Read mod.def file from the IPSL/modipsl project.

The mod.def file contains definitions of coupled model configurations. A single configuration consists of one or more components (e.g. athmospheric model, dynamics, I/O system, experiments).

Examples:

from ipsl_common.modipsl.mod_file import load
with open("mod.def", "r") as f:
    configs = load(f)

The loaded dictionary has a fixed schema. Using the following input:

#-H- GRISLI GRISLI stand-alone for Antarctica icesheets (prototype)
#-C- GRISLI trunk/libIGCM HEAD 10 libIGCM .
#-C- GRISLI branches/xios HEAD 26 GRISLI modeles
...
#-S- 7 git https://gitlab.in2p3.fr/ipsl/projets/nemogcm/nemo.git
#-S- 8 svn --username icmc_users https://forge.ipsl.fr/igcmg/svn

the output looks as follows:

{
    'configuration': {
        'GRISLI': {
            'description': ['GRISLI stand-alone for Antarctica icesheets (prototype)']
            'components': [
                {
                    'modipsl_dir': '.',
                    'name': 'libIGCM',
                    'repository': 10,
                    'revision': 'HEAD',
                    'variant': 'trunk/libIGCM'
                },
                {
                    'modipsl_dir': 'modeles',
                    'name': 'GRISLI',
                    'repository': 26,
                    'revision': 'HEAD',
                    'variant': 'branches/xios'
                },
                (...)
            ],
        },
        (...)
    },
    'repository': {
        7: {
            'clone_url': 'https://gitlab.in2p3.fr/ipsl/projets/nemogcm/nemo.git',
            'type': 'git'
        },
        8: {
            'clone_url': '--username icmc_users https://forge.ipsl.fr/igcmg/svn',
            'type': 'svn'
        },
        (...)
    }
}

Warning

Because this module uses iterative matching to patterns (with re.finditer), it doesn't have a capability to tell, when the *.mod file is not well formatted, nor invalid. It will siliently skip non-matched lines and move on!

Functions:

load

load(buffer: TextIOBase) -> dict

Load mod.def file from a text/file buffer.

Parameters:

buffer (TextIOBase) –

text or file buffer with the mod.def file

Returns:

dict ( dict ) –

Loaded mod.def file

Source code in ipsl_common/modipsl/mod_file.py

def load(buffer: io.TextIOBase) -> dict:
    """Load mod.def file from a text/file buffer.

    Args:
        buffer (io.TextIOBase): text or file buffer with the mod.def file

    Returns:
        dict: Loaded mod.def file
    """
    return loads(buffer.read())

loads

loads(content: str) -> dict

Load mod.def file from a string.

Parameters:

content (str) –

content of the mod.def file

Returns:

dict ( dict ) –

Loaded mod.def file

Source code in ipsl_common/modipsl/mod_file.py

def loads(content: str) -> dict:
    """Load mod.def file from a string.

    Args:
        content (str): content of the mod.def file

    Returns:
        dict: Loaded mod.def file
    """
    repositories = __parse_repositories(content)
    return {
        "repository": repositories,
        "configuration": __parse_configurations(content, repositories),
    }

path

Utility path/pathlib functions.

Functions:

try_joinpath

try_joinpath(
    path: Path, *others: str | Path
) -> Path | None

Test and return joined path if it exists.

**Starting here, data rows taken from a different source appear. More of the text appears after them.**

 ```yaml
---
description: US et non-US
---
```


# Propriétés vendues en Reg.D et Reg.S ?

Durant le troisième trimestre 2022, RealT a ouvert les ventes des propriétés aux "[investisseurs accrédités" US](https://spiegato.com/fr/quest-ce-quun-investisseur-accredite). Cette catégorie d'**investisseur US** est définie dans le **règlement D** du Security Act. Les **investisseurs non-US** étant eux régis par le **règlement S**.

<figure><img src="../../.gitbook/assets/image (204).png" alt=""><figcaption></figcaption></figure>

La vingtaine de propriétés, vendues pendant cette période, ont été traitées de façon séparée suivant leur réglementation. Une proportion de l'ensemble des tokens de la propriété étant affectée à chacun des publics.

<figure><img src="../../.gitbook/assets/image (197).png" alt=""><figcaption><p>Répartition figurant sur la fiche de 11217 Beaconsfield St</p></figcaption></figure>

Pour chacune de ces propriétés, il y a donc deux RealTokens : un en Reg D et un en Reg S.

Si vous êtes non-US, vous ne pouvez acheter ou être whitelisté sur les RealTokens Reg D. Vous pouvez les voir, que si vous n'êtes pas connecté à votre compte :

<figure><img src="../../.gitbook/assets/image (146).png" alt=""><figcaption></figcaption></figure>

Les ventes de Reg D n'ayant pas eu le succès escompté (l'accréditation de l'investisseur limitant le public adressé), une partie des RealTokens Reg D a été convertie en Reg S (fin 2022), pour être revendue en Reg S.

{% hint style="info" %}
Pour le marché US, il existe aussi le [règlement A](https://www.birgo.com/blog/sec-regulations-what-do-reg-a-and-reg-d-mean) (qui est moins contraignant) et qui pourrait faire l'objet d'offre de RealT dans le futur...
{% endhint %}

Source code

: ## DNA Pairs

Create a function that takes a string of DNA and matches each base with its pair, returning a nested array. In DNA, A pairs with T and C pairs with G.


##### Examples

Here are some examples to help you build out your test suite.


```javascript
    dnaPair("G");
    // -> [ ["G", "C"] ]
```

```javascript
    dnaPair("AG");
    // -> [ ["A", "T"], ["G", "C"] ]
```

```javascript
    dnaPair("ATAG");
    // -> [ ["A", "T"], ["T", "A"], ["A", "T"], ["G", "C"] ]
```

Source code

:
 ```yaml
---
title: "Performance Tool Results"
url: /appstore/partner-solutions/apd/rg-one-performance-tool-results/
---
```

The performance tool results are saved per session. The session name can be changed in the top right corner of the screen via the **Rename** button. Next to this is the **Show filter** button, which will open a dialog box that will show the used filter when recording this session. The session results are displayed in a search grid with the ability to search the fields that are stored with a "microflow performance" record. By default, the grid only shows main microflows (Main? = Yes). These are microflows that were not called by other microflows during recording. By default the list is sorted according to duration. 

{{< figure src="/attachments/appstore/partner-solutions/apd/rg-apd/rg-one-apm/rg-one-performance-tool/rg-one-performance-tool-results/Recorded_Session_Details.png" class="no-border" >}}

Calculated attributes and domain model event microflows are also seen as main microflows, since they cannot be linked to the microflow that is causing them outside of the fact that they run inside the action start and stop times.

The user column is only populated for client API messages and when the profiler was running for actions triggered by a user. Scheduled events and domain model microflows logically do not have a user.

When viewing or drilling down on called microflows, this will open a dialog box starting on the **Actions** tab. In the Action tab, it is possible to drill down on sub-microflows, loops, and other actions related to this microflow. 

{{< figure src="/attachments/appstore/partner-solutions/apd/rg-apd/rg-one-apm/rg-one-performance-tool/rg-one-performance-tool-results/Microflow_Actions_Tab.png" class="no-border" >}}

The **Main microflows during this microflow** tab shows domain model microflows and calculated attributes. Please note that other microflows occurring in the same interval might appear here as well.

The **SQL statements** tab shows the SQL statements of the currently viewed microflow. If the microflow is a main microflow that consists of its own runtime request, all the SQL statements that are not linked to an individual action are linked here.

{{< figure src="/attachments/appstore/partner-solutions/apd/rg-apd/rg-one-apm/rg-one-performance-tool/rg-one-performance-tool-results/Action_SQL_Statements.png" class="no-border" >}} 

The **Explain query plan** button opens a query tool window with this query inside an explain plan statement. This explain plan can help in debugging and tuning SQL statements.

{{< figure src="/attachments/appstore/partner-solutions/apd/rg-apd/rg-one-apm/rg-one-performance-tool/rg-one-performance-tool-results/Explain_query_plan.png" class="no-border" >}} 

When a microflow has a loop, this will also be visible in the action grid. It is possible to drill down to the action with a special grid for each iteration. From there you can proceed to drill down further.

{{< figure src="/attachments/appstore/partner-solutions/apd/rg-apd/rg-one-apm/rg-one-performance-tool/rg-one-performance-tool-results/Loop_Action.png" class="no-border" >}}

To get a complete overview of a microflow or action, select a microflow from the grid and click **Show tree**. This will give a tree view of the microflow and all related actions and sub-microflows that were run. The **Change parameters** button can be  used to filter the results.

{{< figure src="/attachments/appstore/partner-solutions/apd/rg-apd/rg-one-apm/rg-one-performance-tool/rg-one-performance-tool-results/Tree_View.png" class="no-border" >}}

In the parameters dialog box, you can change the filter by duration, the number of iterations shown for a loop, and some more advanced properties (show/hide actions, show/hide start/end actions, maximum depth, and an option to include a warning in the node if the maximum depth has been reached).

This function is especially useful when used with walrus operator (:=).

Example:

if p := try_joinpath(some_dir, "subdir", "file.txt"):
    with open(p, "r") as f:
        ...

Parameters:

path
(Path) –

path to test
others
(str | Path, default: () ) –

other paths to join

Returns:

Path | None –

full joined path if it exists or None

Source code in ipsl_common/path.py

def try_joinpath(path: Path, *others: str | Path) -> Path | None:
    """Test and return joined path if it exists.

    This function is especially useful when used with walrus operator (:=).

    Example:

        if p := try_joinpath(some_dir, "subdir", "file.txt"):
            with open(p, "r") as f:
                ...

    Args:
        path: path to test
        others: other paths to join

    Returns:
        full joined path if it exists or None
    """
    new_path = path.joinpath(*others)
    return new_path if new_path.exists() else None

try_path

try_path(path: Path) -> Path | None

Test and return path if it exists.

This function is especially useful when used with walrus operator (:=).

Example:

if p := try_path(some_file):
    with open(p, "r") as f:
        ...

Parameters:

path
(Path) –

path to test

Returns:

Path | None –

path if it exists or None

Source code in ipsl_common/path.py

def try_path(path: Path) -> Path | None:
    """Test and return path if it exists.

    This function is especially useful when used with walrus operator (:=).

    Example:

        if p := try_path(some_file):
            with open(p, "r") as f:
                ...

    Args:
        path: path to test

    Returns:
        path if it exists or None
    """
    return path if path.exists() else None

python

Python-related functions, such as: checking Python version.

Functions:

check_minimal_version

check_minimal_version(
    major: int,
    minor: int,
    reason: str = "",
    exit_on_fail: bool = False,
) -> None

Check if minimal Python version is present. If not, print warning (default) or exit program entirely. The passed major.minor version is not validated and it can have any value, e.g. even non-existing Python versions like 4.24.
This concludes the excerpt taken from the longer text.